#  > Geral >  > Segurança >  >  Bloquear acesso ao MK seja por winbox seja por Webfig- só por cadastro

## gabrielest

Pessoal,
Boa tarde, 
gostaria de saber se tem como criar um cadastro nas rb's (mikrotiks) para que só determinado computador possa acessar aquele equipamento (pode ser por mac por exemplo). 
Por exemplo, tenho um hotspot com a rede 10,10,10,0/30, obviamente o gatway sera o 10,10,10,1. Se eu pegar esse endereço e colocar no browser vou bater de cara com a RB, agora imagina que, por algum motivo, o pilantra tenha conseguido o usuario e a senha, dai ele coloca e pronto ta dentro da RB. Por isso pergunto, existe como criar um cadastro dentro do MK para que mesmo o usuario e a senha do mikrotik estando certos ele só libere o acesso se o pc estiver cadastrado, tudo o resto ele dropeia automaticamente??

----------


## gabrielest

Obrigado Arthur, vou dar uma verificada com mais calma logo mais....
Valeu

----------


## jorgilson

Aproveita e desativa os serviços que não usa e altera as portas padrão.

----------


## gabrielest

ok, valeu

----------


## infor3

como o Arthur disse tudo, é isso que faço aqui, VLW

----------


## interhome

Outra forma, criar uma lista com os Ips permitidos. Depois no firewall filter a porta 8291 drop all , exceto a lista criada.

----------


## gabrielest

Obrigado pessoal, ainda não tive tempo + assim q tiver faço os testes....grato.

----------


## interhome

Sim. Isso mesmo.

----------


## Guilhermealonso1

Olá amigos gostaria de saber como que eu posso ta fazendo o bloqueio de um determinado IP ou MAC ao meu winbox,webfig,ssh,telnet,RB, (tudo para ser mais claro) rsrs

OBS: eu uso o sistema de PPPoe =D

Agradeço desde já.

----------


## gabrielest

> Olá amigos gostaria de saber como que eu posso ta fazendo o bloqueio de um determinado IP ou MAC ao meu winbox,webfig,ssh,telnet,RB, (tudo para ser mais claro) rsrs
> 
> OBS: eu uso o sistema de PPPoe =D
> 
> Agradeço desde já.


Poxa Colega,
Vc não leu a resposta do amigo Arthur acima #2 ???? ta certissimo, testado e aprovado...

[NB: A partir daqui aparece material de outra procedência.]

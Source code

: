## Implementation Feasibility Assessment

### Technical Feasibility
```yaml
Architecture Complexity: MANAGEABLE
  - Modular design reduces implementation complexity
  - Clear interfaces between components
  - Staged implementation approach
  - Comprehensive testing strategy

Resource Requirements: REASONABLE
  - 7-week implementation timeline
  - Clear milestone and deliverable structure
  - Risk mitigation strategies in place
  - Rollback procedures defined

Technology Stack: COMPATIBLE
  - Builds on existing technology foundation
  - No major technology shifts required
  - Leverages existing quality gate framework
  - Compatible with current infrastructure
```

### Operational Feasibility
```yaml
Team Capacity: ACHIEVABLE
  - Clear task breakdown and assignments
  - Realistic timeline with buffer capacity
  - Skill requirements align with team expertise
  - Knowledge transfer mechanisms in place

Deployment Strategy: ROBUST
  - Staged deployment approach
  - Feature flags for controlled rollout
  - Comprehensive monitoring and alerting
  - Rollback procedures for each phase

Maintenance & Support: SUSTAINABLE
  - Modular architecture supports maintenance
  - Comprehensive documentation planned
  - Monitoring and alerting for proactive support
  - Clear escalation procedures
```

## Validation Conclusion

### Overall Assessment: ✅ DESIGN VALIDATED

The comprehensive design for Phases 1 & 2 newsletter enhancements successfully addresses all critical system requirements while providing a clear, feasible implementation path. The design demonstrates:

Arthur, aproveitando que reviveram o tópico, o que vc disse funcionou perfeitamente mas tem o porém que só funciona para ip, não teria como ser ip & MAC??

----------


## Guilhermealonso1

> Poxa Colega,
> Vc não leu a resposta do amigo Arthur acima #2 ???? ta certissimo, testado e aprovado...
> 
> Arthur, aproveitando que reviveram o tópico, o que vc disse funcionou perfeitamente mas tem o porém que só funciona para ip, não teria como ser ip & MAC??

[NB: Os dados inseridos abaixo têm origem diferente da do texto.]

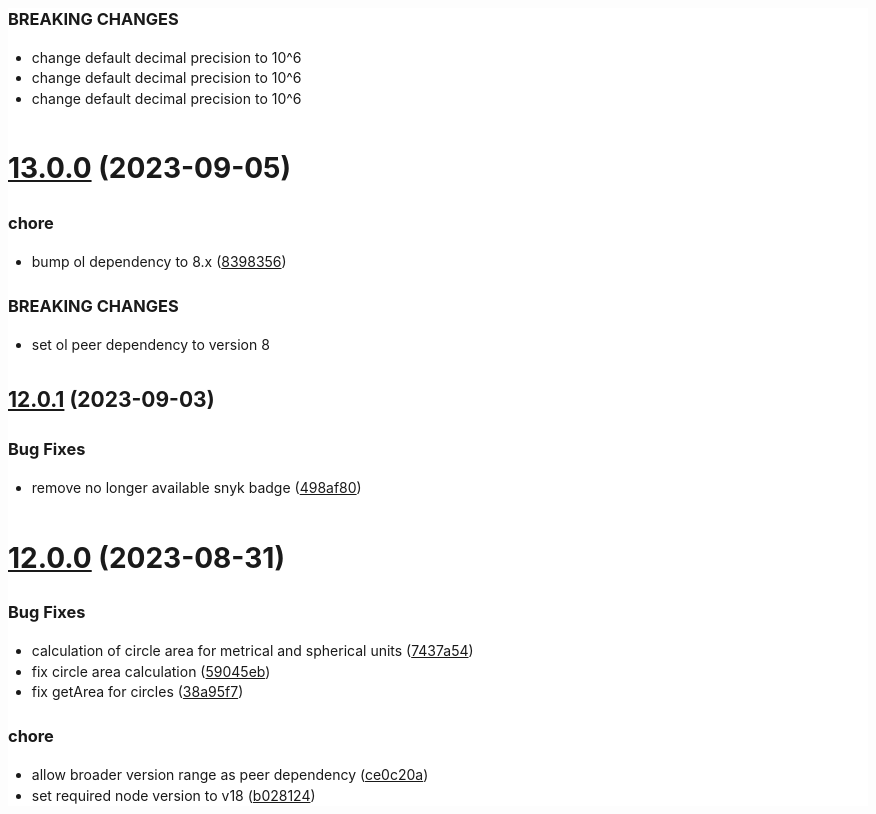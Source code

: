 
### BREAKING CHANGES

* change default decimal precision to 10^6
* change default decimal precision to 10^6
* change default decimal precision to 10^6

# [13.0.0](https://github.com/terrestris/ol-util/compare/v12.0.1...v13.0.0) (2023-09-05)


### chore

* bump ol dependency to 8.x ([8398356](https://github.com/terrestris/ol-util/commit/8398356560fe233055eae31f2bedf4707ba0775d))


### BREAKING CHANGES

* set ol peer dependency to version 8

## [12.0.1](https://github.com/terrestris/ol-util/compare/v12.0.0...v12.0.1) (2023-09-03)


### Bug Fixes

* remove no longer available snyk badge ([498af80](https://github.com/terrestris/ol-util/commit/498af802642e363ab609b27d7e15d44c0df49a5b))

# [12.0.0](https://github.com/terrestris/ol-util/compare/v11.1.0...v12.0.0) (2023-08-31)


### Bug Fixes

* calculation of circle area for metrical and spherical units ([7437a54](https://github.com/terrestris/ol-util/commit/7437a5415f2211acecdd62b228ddedd07c840cf0))
* fix circle area calculation ([59045eb](https://github.com/terrestris/ol-util/commit/59045ebbac54415d93b345b85a2d3f15d041b8c9))
* fix getArea for circles ([38a95f7](https://github.com/terrestris/ol-util/commit/38a95f7b5611a713b7e8f2ae294e92c84cde1289))


### chore

* allow broader version range as peer dependency ([ce0c20a](https://github.com/terrestris/ol-util/commit/ce0c20a35c2bd3c8eb5e3d14a61b9b4ac5f84347))
* set required node version to v18 ([b028124](https://github.com/terrestris/ol-util/commit/b028124a9414ab26caea4617948b21e9382ee411))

ola amigo eu até li sim mas eu acho que não entendi direito pelo que eu entendi ali eu teria que descrever os ip e MAC que eu queira liberar o acesso no meu caso eu quero fazer o inverso apenas uma lista para bloquear o que tiver na mesma e o restando liberado.
seria a mesma coisa então simplesmente eu fazer o precedimento para um determinado IP ou MAC?

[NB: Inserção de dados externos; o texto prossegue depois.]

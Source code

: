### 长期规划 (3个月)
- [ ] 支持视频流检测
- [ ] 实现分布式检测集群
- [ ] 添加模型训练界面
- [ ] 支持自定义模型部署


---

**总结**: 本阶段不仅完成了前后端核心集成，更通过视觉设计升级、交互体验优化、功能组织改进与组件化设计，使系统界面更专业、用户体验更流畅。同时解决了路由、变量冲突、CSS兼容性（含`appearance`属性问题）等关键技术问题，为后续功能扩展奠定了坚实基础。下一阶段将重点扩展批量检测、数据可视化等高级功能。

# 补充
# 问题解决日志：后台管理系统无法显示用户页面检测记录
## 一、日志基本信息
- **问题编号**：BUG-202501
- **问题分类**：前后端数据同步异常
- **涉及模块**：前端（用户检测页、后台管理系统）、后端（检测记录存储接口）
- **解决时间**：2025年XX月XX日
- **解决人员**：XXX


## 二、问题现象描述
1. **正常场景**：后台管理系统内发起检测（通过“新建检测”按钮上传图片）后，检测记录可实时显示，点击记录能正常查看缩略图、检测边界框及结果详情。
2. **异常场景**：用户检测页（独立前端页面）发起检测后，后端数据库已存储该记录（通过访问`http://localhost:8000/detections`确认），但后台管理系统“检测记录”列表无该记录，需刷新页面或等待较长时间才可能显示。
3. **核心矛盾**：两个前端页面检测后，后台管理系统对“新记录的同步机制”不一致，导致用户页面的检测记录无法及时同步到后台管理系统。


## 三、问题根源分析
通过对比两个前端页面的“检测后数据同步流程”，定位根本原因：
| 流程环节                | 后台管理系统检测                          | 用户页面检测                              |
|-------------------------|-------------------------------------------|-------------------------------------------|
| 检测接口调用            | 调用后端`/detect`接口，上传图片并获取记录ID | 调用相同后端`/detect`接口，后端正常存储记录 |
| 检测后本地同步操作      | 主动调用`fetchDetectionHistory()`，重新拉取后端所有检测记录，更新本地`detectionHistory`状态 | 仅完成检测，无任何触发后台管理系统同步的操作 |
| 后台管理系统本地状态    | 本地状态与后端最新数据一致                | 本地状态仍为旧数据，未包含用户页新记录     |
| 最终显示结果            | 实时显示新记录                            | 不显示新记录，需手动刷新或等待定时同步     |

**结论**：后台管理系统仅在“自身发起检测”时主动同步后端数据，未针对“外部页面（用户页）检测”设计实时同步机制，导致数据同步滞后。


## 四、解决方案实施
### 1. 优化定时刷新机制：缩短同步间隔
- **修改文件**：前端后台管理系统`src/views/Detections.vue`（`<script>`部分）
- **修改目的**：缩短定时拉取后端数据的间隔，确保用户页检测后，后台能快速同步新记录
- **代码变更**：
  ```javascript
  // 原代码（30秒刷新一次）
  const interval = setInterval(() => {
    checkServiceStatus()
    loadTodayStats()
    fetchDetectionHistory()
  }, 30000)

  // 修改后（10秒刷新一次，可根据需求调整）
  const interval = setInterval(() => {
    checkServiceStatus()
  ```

fiquei com receio de fazer e depois gerar problemas mesmo sendo em um MK de teste.!

se poder me esclarecer eu agradeço. =D (desculpas por talvez ter me expressado mal) 

Agradeço desde já!

----------


## gabrielest

> ola amigo eu até li sim mas eu acho que não entendi direito pelo que eu entendi ali eu teria que descrever os ip e MAC que eu queira liberar o acesso no meu caso eu quero fazer o inverso apenas uma lista para bloquear o que tiver na mesma e o restando liberado.
> seria a mesma coisa então simplesmente eu fazer o precedimento para um determinado IP ou MAC?
> 
> fiquei com receio de fazer e depois gerar problemas mesmo sendo em um MK de teste.!
> 
> se poder me esclarecer eu agradeço. =D (desculpas por talvez ter me expressado mal) 
> 
> Agradeço desde já!


Uhm...
bom ai nesse caso tem que fazer o procedimento pelo firewall com citaram acima...
Pelo winbox ja testei mas é exatamente o contrario do que precisa....bloqueia tudo e libera só o da lista....par fazer como quer acho que só pelo firewall mesmo....

----------


## gabrielest

> Depende, o que você considera IPxMAC?
> 
> Bloquear por MAC? Tem o campo "source mac-address".


Uhm,
Não pelo ip-service-winbox....teria que ser pelo firewall né??

----------


## gabrielest

:Top:

----------


## Guilhermealonso1

> Uhm...
> bom ai nesse caso tem que fazer o procedimento pelo firewall com citaram acima...
> Pelo winbox ja testei mas é exatamente o contrario do que precisa....bloqueia tudo e libera só o da lista....par fazer como quer acho que só pelo firewall mesmo....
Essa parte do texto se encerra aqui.